Negli eventi del
secondo decennio del Novecento si consumò la catastrofe dell'Europa; adesso,
dopo un secolo, quasi negli stessi anni, sebbene in altre forme, analoghe
pulsioni autodistruttive annunciano una ineluttabile nuova catastrofe europea. Un
grande romanzo, Rubè di Giuseppe
Antonio Borgese, narrando quegli anni terribili del Novecento, seppe cogliere
il nesso inestricabile tra politica e psicologia, consistente nella solidale
specularità della nevrosi individuale con la crisi politica che portò alla
guerra e poi ai fascismi.
Eppure, come se «un
vento ingiusto l’abbia soffiato via dalla nostra letteratura» (Guido Piovene), Rubè (1921) è finito negli scaffali più
inaccessibili delle biblioteche di oggidì, forse a causa di una sorte critica
pervicacemente contrastata e ostile che gli ha negato il rilievo letterario che merita, non solo e non tanto perché Rubè
avvia la stagione del romanzo del Novecento, ma perché la nevrosi nichilista di
Filippo Rubè ha la stessa sostanza della rottura pirandelliana del soggetto da Vitangelo
Moscarda di Uno nessuno e centomila a
Mattia Pascal.
«Abbiamo le mani senza
calli e coi tendini fiacchi; non sappiamo stringere né una vanga né una spada;
e sappiamo stringere solo il vuoto», confessa Filippo Rubè, consapevole di non
poter sfuggire al suo destino, malgrado l’amore devoto e necessario di Eugenia
Berti e l’amore felice e contingente di Celestina Lambert. Il fascino perverso della
violenza e il mito effimero della guerra, la contiguità e il disprezzo del
fascismo nascente, l’ossessione della purezza in stridente contrasto con una
realtà limacciosa di compromessi, sono le componenti della personalità di
Filippo Rubè, la cui ambiguità inevitabile è sempre crogiolo vivo di una
innocenza colpevole, come il «rivo strozzato che gorgoglia».
«Siccome
non erano nemmeno le cinque, Filippo prese le vie più lunghe per arrivare alla
stazione. Gli piacque vedere il cielo esausto colorarsi. L’aurora era nuda di
nubi. A volte, nei crocicchi più deserti, le rondini gli volarono accosto,
quasi senza timore, ed egli ne sorrise. Milano non gli era mai sembrata bella.
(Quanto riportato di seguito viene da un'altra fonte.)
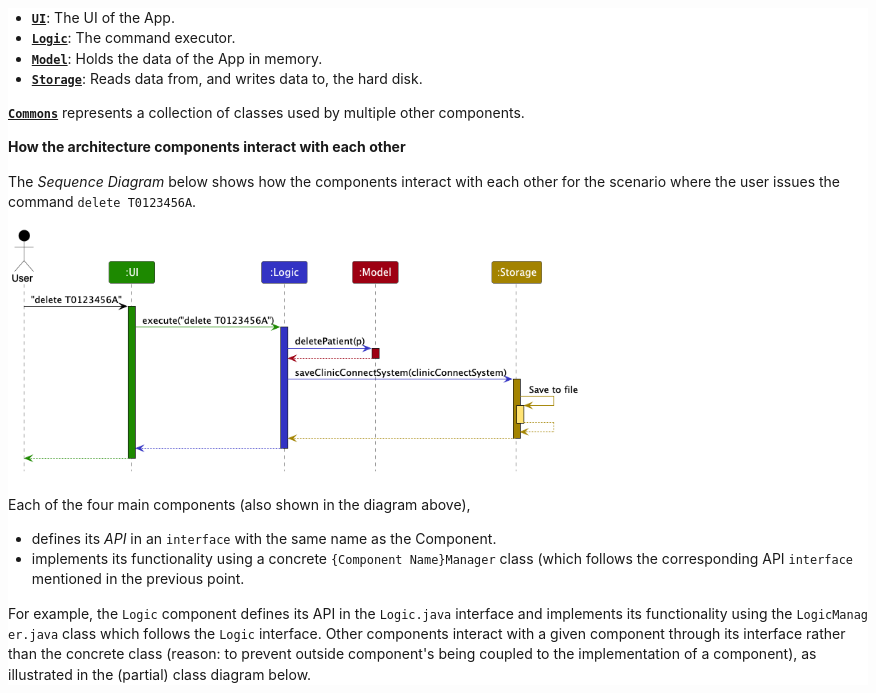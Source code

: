 * [**`UI`**](#ui-component): The UI of the App.
* [**`Logic`**](#logic-component): The command executor.
* [**`Model`**](#model-component): Holds the data of the App in memory.
* [**`Storage`**](#storage-component): Reads data from, and writes data to, the hard disk.

[**`Commons`**](#common-classes) represents a collection of classes used by multiple other components.

**How the architecture components interact with each other**

The *Sequence Diagram* below shows how the components interact with each other for the scenario where the user issues the command `delete T0123456A`.

<img src="images/ArchitectureSequenceDiagram.png" width="574" />

Each of the four main components (also shown in the diagram above),

* defines its *API* in an `interface` with the same name as the Component.
* implements its functionality using a concrete `{Component Name}Manager` class (which follows the corresponding API `interface` mentioned in the previous point.

For example, the `Logic` component defines its API in the `Logic.java` interface and implements its functionality using the `LogicManager.java` class which follows the `Logic` interface. Other components interact with a given component through its interface rather than the concrete class (reason: to prevent outside component's being coupled to the implementation of a component), as illustrated in the (partial) class diagram below.
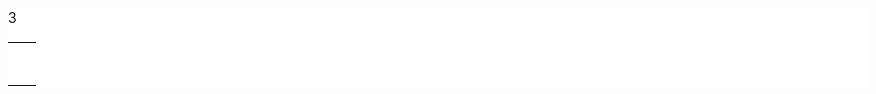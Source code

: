 3

<table>

 <tbody>

  <tr>

   <td></td>

   <td></td>

  </tr>

  <tr>

   <td></td>

   <td></td>

  </tr>

  <tr>

   <td></td>

   <td></td>

  </tr>

  <tr>

   <td></td>

   <td></td>

  </tr>

  <tr>

   <td></td>

   <td></td>

  </tr>

  <tr>

   <td></td>

   <td></td>

  </tr>

  <tr>

   <td></td>

   <td></td>

  </tr>

  <tr>

   <td></td>
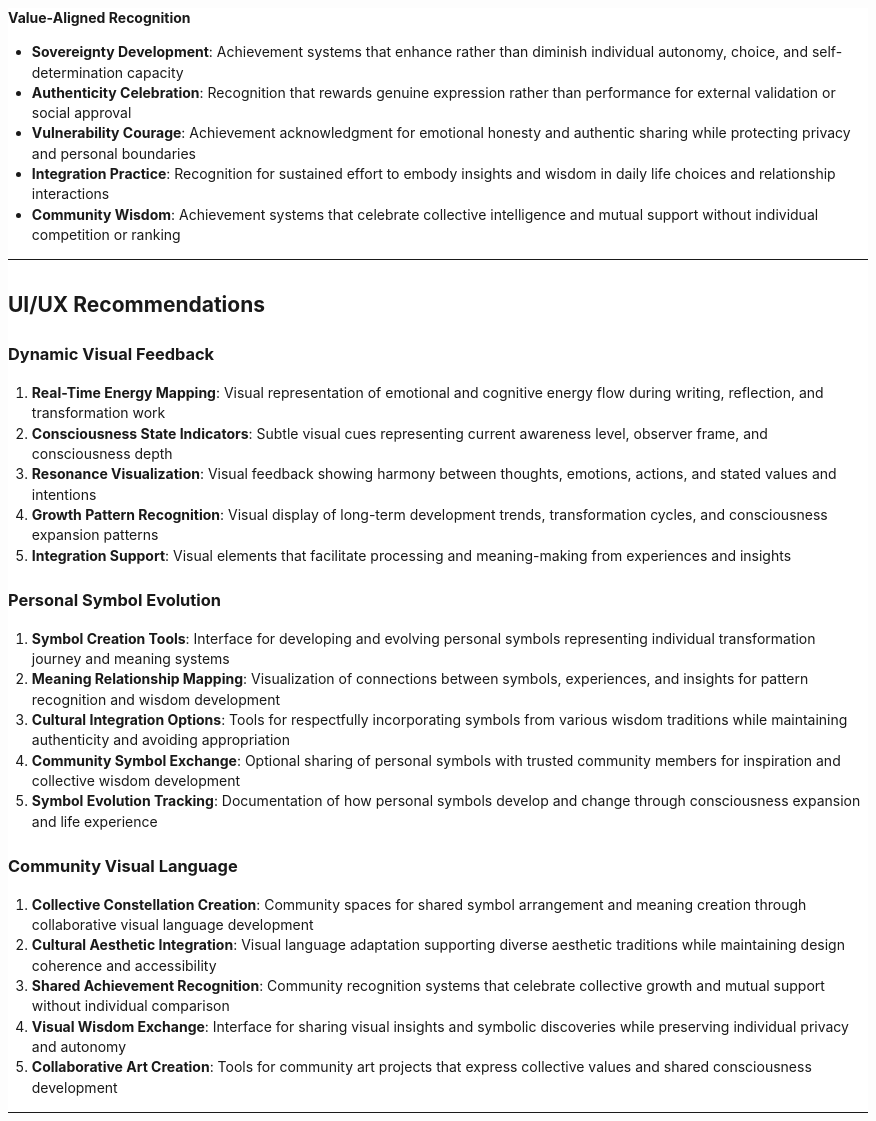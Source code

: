 **Value-Aligned Recognition**
- **Sovereignty Development**: Achievement systems that enhance rather than diminish individual autonomy, choice, and self-determination capacity
- **Authenticity Celebration**: Recognition that rewards genuine expression rather than performance for external validation or social approval
- **Vulnerability Courage**: Achievement acknowledgment for emotional honesty and authentic sharing while protecting privacy and personal boundaries
- **Integration Practice**: Recognition for sustained effort to embody insights and wisdom in daily life choices and relationship interactions
- **Community Wisdom**: Achievement systems that celebrate collective intelligence and mutual support without individual competition or ranking

---

## UI/UX Recommendations

### Dynamic Visual Feedback

1. **Real-Time Energy Mapping**: Visual representation of emotional and cognitive energy flow during writing, reflection, and transformation work
2. **Consciousness State Indicators**: Subtle visual cues representing current awareness level, observer frame, and consciousness depth
3. **Resonance Visualization**: Visual feedback showing harmony between thoughts, emotions, actions, and stated values and intentions
4. **Growth Pattern Recognition**: Visual display of long-term development trends, transformation cycles, and consciousness expansion patterns
5. **Integration Support**: Visual elements that facilitate processing and meaning-making from experiences and insights

### Personal Symbol Evolution

1. **Symbol Creation Tools**: Interface for developing and evolving personal symbols representing individual transformation journey and meaning systems
2. **Meaning Relationship Mapping**: Visualization of connections between symbols, experiences, and insights for pattern recognition and wisdom development
3. **Cultural Integration Options**: Tools for respectfully incorporating symbols from various wisdom traditions while maintaining authenticity and avoiding appropriation
4. **Community Symbol Exchange**: Optional sharing of personal symbols with trusted community members for inspiration and collective wisdom development
5. **Symbol Evolution Tracking**: Documentation of how personal symbols develop and change through consciousness expansion and life experience

### Community Visual Language

1. **Collective Constellation Creation**: Community spaces for shared symbol arrangement and meaning creation through collaborative visual language development
2. **Cultural Aesthetic Integration**: Visual language adaptation supporting diverse aesthetic traditions while maintaining design coherence and accessibility
3. **Shared Achievement Recognition**: Community recognition systems that celebrate collective growth and mutual support without individual comparison
4. **Visual Wisdom Exchange**: Interface for sharing visual insights and symbolic discoveries while preserving individual privacy and autonomy
5. **Collaborative Art Creation**: Tools for community art projects that express collective values and shared consciousness development

---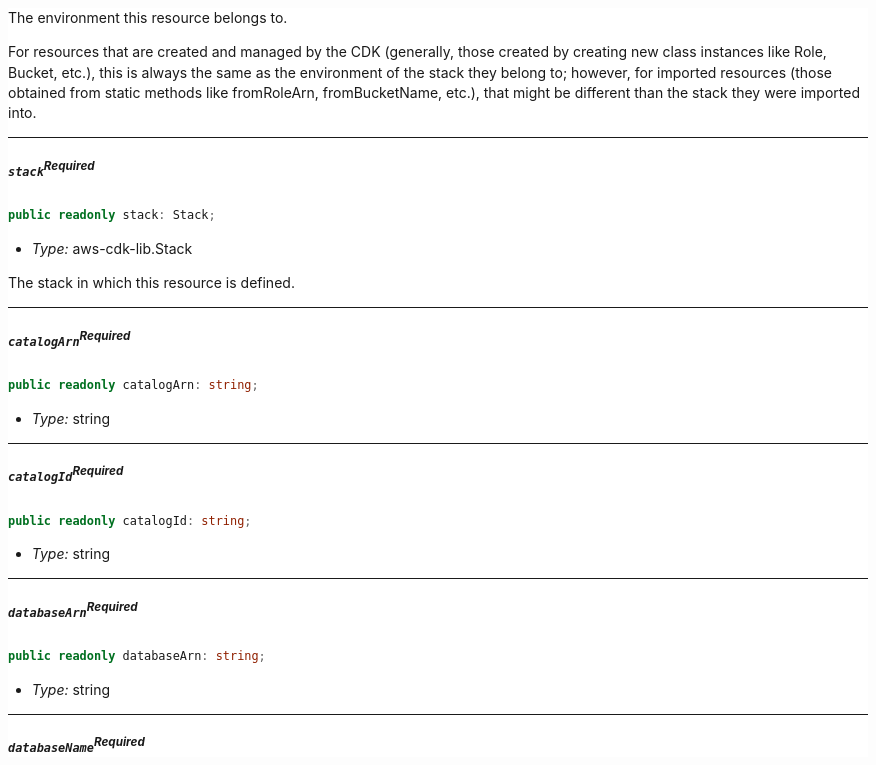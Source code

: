 The environment this resource belongs to.

For resources that are created and managed by the CDK
(generally, those created by creating new class instances like Role, Bucket, etc.),
this is always the same as the environment of the stack they belong to;
however, for imported resources
(those obtained from static methods like fromRoleArn, fromBucketName, etc.),
that might be different than the stack they were imported into.

---

##### `stack`<sup>Required</sup> <a name="stack" id="cdk-extensions.glue.Database.property.stack"></a>

```typescript
public readonly stack: Stack;
```

- *Type:* aws-cdk-lib.Stack

The stack in which this resource is defined.

---

##### `catalogArn`<sup>Required</sup> <a name="catalogArn" id="cdk-extensions.glue.Database.property.catalogArn"></a>

```typescript
public readonly catalogArn: string;
```

- *Type:* string

---

##### `catalogId`<sup>Required</sup> <a name="catalogId" id="cdk-extensions.glue.Database.property.catalogId"></a>

```typescript
public readonly catalogId: string;
```

- *Type:* string

---

##### `databaseArn`<sup>Required</sup> <a name="databaseArn" id="cdk-extensions.glue.Database.property.databaseArn"></a>

```typescript
public readonly databaseArn: string;
```

- *Type:* string

---

##### `databaseName`<sup>Required</sup> <a name="databaseName" id="cdk-extensions.glue.Database.property.databaseName"></a>
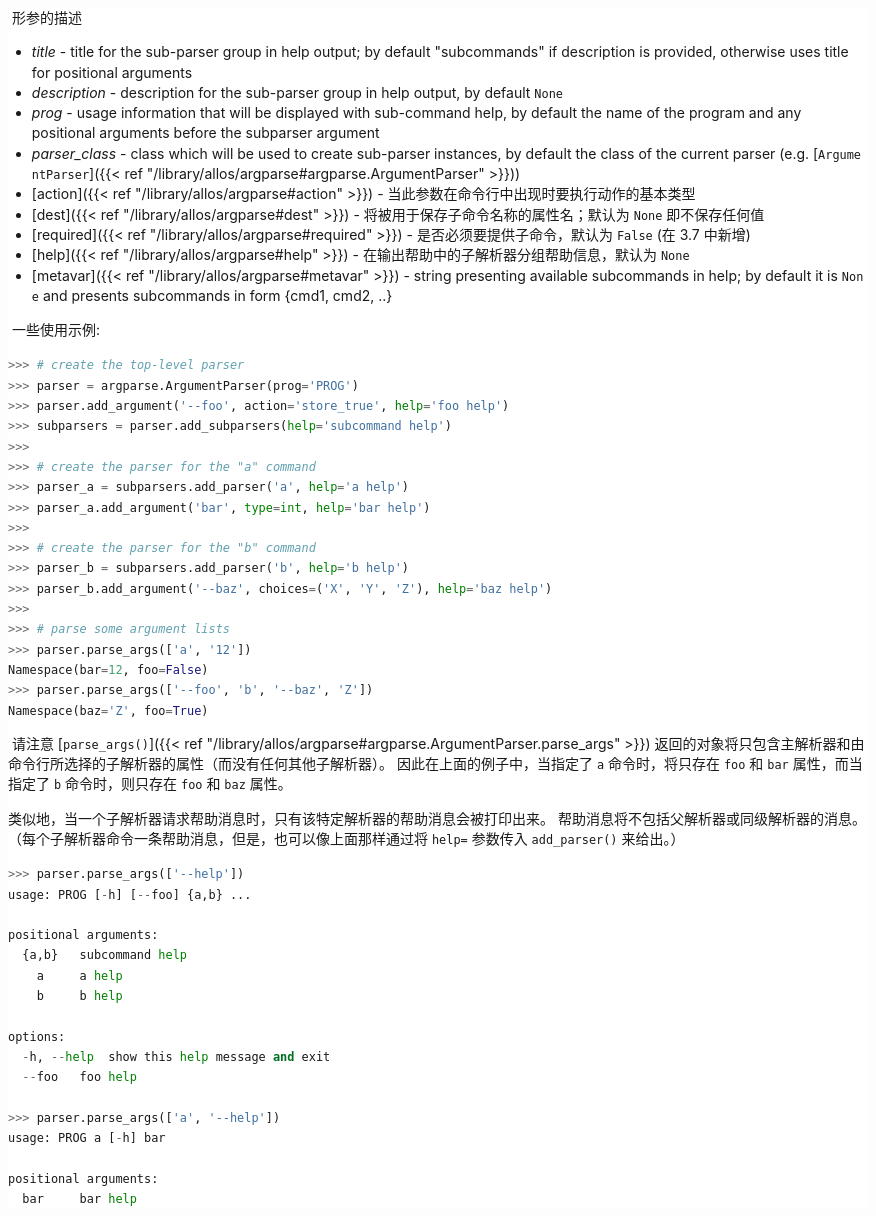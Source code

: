 ​	形参的描述

- *title* - title for the sub-parser group in help output; by default "subcommands" if description is provided, otherwise uses title for positional arguments
- *description* - description for the sub-parser group in help output, by default `None`
- *prog* - usage information that will be displayed with sub-command help, by default the name of the program and any positional arguments before the subparser argument
- *parser_class* - class which will be used to create sub-parser instances, by default the class of the current parser (e.g. [`ArgumentParser`]({{< ref "/library/allos/argparse#argparse.ArgumentParser" >}}))
- [action]({{< ref "/library/allos/argparse#action" >}}) - 当此参数在命令行中出现时要执行动作的基本类型
- [dest]({{< ref "/library/allos/argparse#dest" >}}) - 将被用于保存子命令名称的属性名；默认为 `None` 即不保存任何值
- [required]({{< ref "/library/allos/argparse#required" >}}) - 是否必须要提供子命令，默认为 `False` (在 3.7 中新增)
- [help]({{< ref "/library/allos/argparse#help" >}}) - 在输出帮助中的子解析器分组帮助信息，默认为 `None`
- [metavar]({{< ref "/library/allos/argparse#metavar" >}}) - string presenting available subcommands in help; by default it is `None` and presents subcommands in form {cmd1, cmd2, ..}

​	一些使用示例:



``` python
>>> # create the top-level parser
>>> parser = argparse.ArgumentParser(prog='PROG')
>>> parser.add_argument('--foo', action='store_true', help='foo help')
>>> subparsers = parser.add_subparsers(help='subcommand help')
>>>
>>> # create the parser for the "a" command
>>> parser_a = subparsers.add_parser('a', help='a help')
>>> parser_a.add_argument('bar', type=int, help='bar help')
>>>
>>> # create the parser for the "b" command
>>> parser_b = subparsers.add_parser('b', help='b help')
>>> parser_b.add_argument('--baz', choices=('X', 'Y', 'Z'), help='baz help')
>>>
>>> # parse some argument lists
>>> parser.parse_args(['a', '12'])
Namespace(bar=12, foo=False)
>>> parser.parse_args(['--foo', 'b', '--baz', 'Z'])
Namespace(baz='Z', foo=True)
```

​	请注意 [`parse_args()`]({{< ref "/library/allos/argparse#argparse.ArgumentParser.parse_args" >}}) 返回的对象将只包含主解析器和由命令行所选择的子解析器的属性（而没有任何其他子解析器）。 因此在上面的例子中，当指定了 `a` 命令时，将只存在 `foo` 和 `bar` 属性，而当指定了 `b` 命令时，则只存在 `foo` 和 `baz` 属性。

​	类似地，当一个子解析器请求帮助消息时，只有该特定解析器的帮助消息会被打印出来。 帮助消息将不包括父解析器或同级解析器的消息。 （每个子解析器命令一条帮助消息，但是，也可以像上面那样通过将 `help=` 参数传入 `add_parser()` 来给出。）



``` python
>>> parser.parse_args(['--help'])
usage: PROG [-h] [--foo] {a,b} ...

positional arguments:
  {a,b}   subcommand help
    a     a help
    b     b help

options:
  -h, --help  show this help message and exit
  --foo   foo help

>>> parser.parse_args(['a', '--help'])
usage: PROG a [-h] bar

positional arguments:
  bar     bar help
```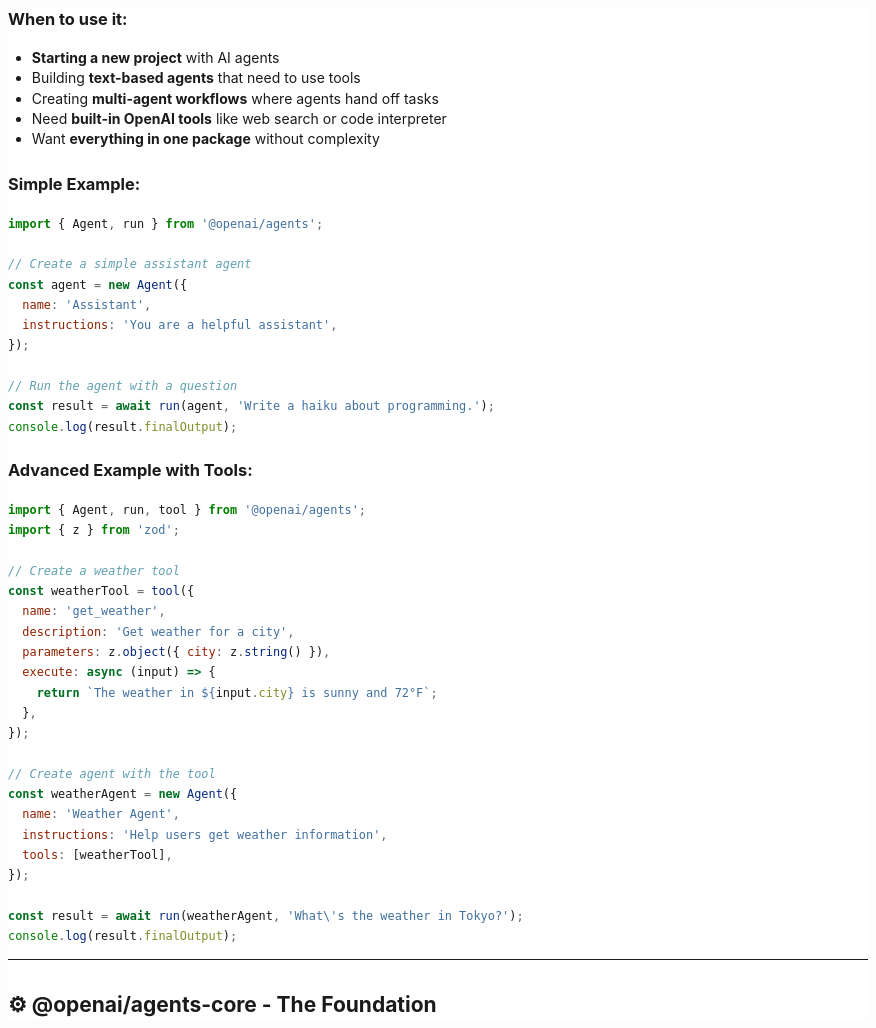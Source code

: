 ### When to use it:
- **Starting a new project** with AI agents
- Building **text-based agents** that need to use tools
- Creating **multi-agent workflows** where agents hand off tasks
- Need **built-in OpenAI tools** like web search or code interpreter
- Want **everything in one package** without complexity

### Simple Example:
```javascript
import { Agent, run } from '@openai/agents';

// Create a simple assistant agent
const agent = new Agent({
  name: 'Assistant',
  instructions: 'You are a helpful assistant',
});

// Run the agent with a question
const result = await run(agent, 'Write a haiku about programming.');
console.log(result.finalOutput);
```

### Advanced Example with Tools:
```javascript
import { Agent, run, tool } from '@openai/agents';
import { z } from 'zod';

// Create a weather tool
const weatherTool = tool({
  name: 'get_weather',
  description: 'Get weather for a city',
  parameters: z.object({ city: z.string() }),
  execute: async (input) => {
    return `The weather in ${input.city} is sunny and 72°F`;
  },
});

// Create agent with the tool
const weatherAgent = new Agent({
  name: 'Weather Agent',
  instructions: 'Help users get weather information',
  tools: [weatherTool],
});

const result = await run(weatherAgent, 'What\'s the weather in Tokyo?');
console.log(result.finalOutput);
```

---

## ⚙️ @openai/agents-core - The Foundation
Quella mattina sì. Certo non c’era
altra città in Italia che somigliasse tanto a Parigi. Gli alberi erano immobili
in fondo ai cortili, e le facciate ridevano alla luce senza aprire gli occhi.
La domenica di aprile aveva un lungo dormire, e le finestre restavano quasi
tutte chiuse. Se una, a un ultimo piano, s’apriva con un vivace sbattere di
persiane contro il muro, quell’inizio di vita diurna aveva una festosità d’inaugurazione,
e veniva voglia di gettare a mezza voce un buon giorno all’inquilino. Egli
andava senza pensieri, pieno di un sonno dolce e prorogabile.»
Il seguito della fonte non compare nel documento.